I know the following statement:
If $f$ is an irreducible polynomial over $\mathbb Q$ of prime degree (let $\deg f=p$) and if $f$ has exactly two non-real roots in $\mathbb C$, then the Galois group of $f$ is the symmetric group $S_p$.
But, I can't show the existence of such polynomial $f$ for each prime $p$. How can I find it?
Start with $Q(X) = (X^2+1) \prod_{i=1}^{p-2} (X-i)$. Then $Q(X)$ has exactly two non-real roots.

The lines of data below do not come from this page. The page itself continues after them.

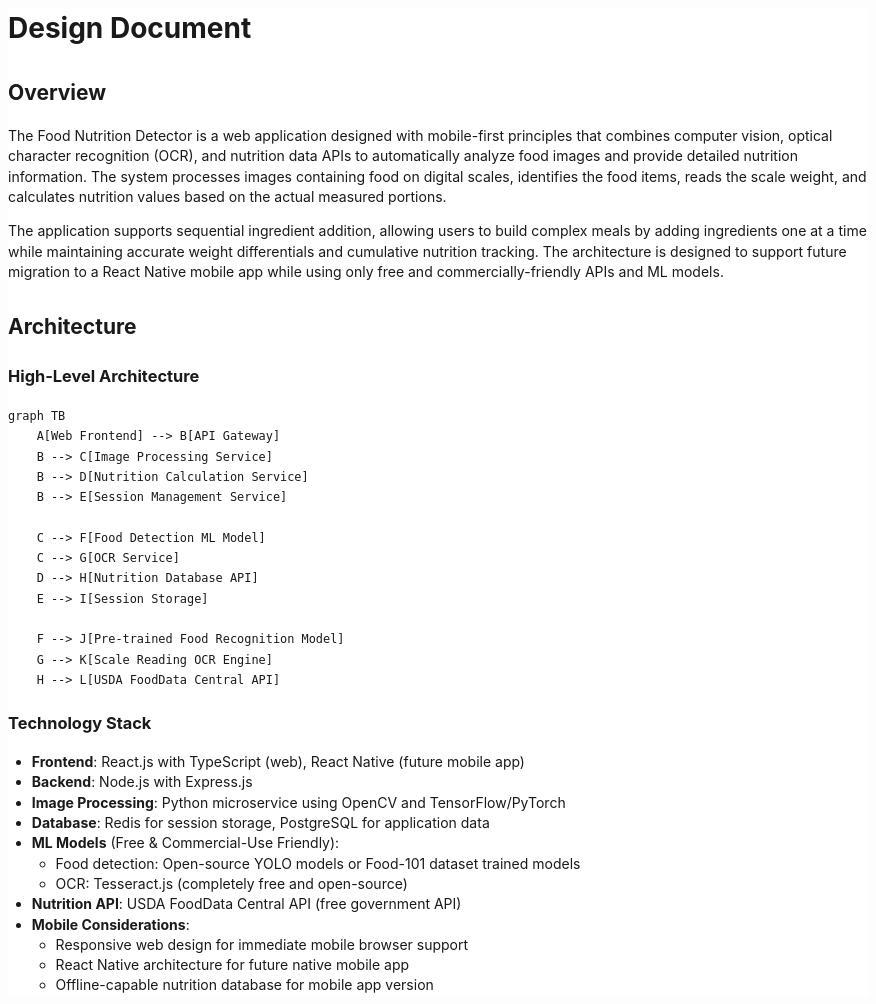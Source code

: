 # Design Document

## Overview

The Food Nutrition Detector is a web application designed with mobile-first principles that combines computer vision, optical character recognition (OCR), and nutrition data APIs to automatically analyze food images and provide detailed nutrition information. The system processes images containing food on digital scales, identifies the food items, reads the scale weight, and calculates nutrition values based on the actual measured portions.

The application supports sequential ingredient addition, allowing users to build complex meals by adding ingredients one at a time while maintaining accurate weight differentials and cumulative nutrition tracking. The architecture is designed to support future migration to a React Native mobile app while using only free and commercially-friendly APIs and ML models.

## Architecture

### High-Level Architecture

```mermaid
graph TB
    A[Web Frontend] --> B[API Gateway]
    B --> C[Image Processing Service]
    B --> D[Nutrition Calculation Service]
    B --> E[Session Management Service]
    
    C --> F[Food Detection ML Model]
    C --> G[OCR Service]
    D --> H[Nutrition Database API]
    E --> I[Session Storage]
    
    F --> J[Pre-trained Food Recognition Model]
    G --> K[Scale Reading OCR Engine]
    H --> L[USDA FoodData Central API]
```

### Technology Stack

- **Frontend**: React.js with TypeScript (web), React Native (future mobile app)
- **Backend**: Node.js with Express.js
- **Image Processing**: Python microservice using OpenCV and TensorFlow/PyTorch
- **Database**: Redis for session storage, PostgreSQL for application data
- **ML Models** (Free & Commercial-Use Friendly): 
  - Food detection: Open-source YOLO models or Food-101 dataset trained models
  - OCR: Tesseract.js (completely free and open-source)
- **Nutrition API**: USDA FoodData Central API (free government API)
- **Mobile Considerations**: 
  - Responsive web design for immediate mobile browser support
  - React Native architecture for future native mobile app
  - Offline-capable nutrition database for mobile app version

For $k \in \mathbb{N}$, let $P_k(X) := Q(X) + \dfrac{X^p+p}{kp^2} \in \mathbb{Q}[X]$. Then $P_k(X)$ is irreducible (apply Eisenstein criterion to $kp^2 P_k$). By Rouché's theorem for some $k\gg1$, $P_k$ has a root in each disk $D(z,1/2)$ where $z \in {\rm Root}(Q(X))=\{1, 2, \dots, p-2 , i ,-i\}$. Since $P_k$ has real coefficients, each root in $D(y,1/2)$ ($y \in \{1, 2, \dots, p-2 \}$) is real.
Hence $P_k$ is irreducible and has only two non-real roots (namely the ones in $D(i,1/2)$ and $D(-i,1/2)$).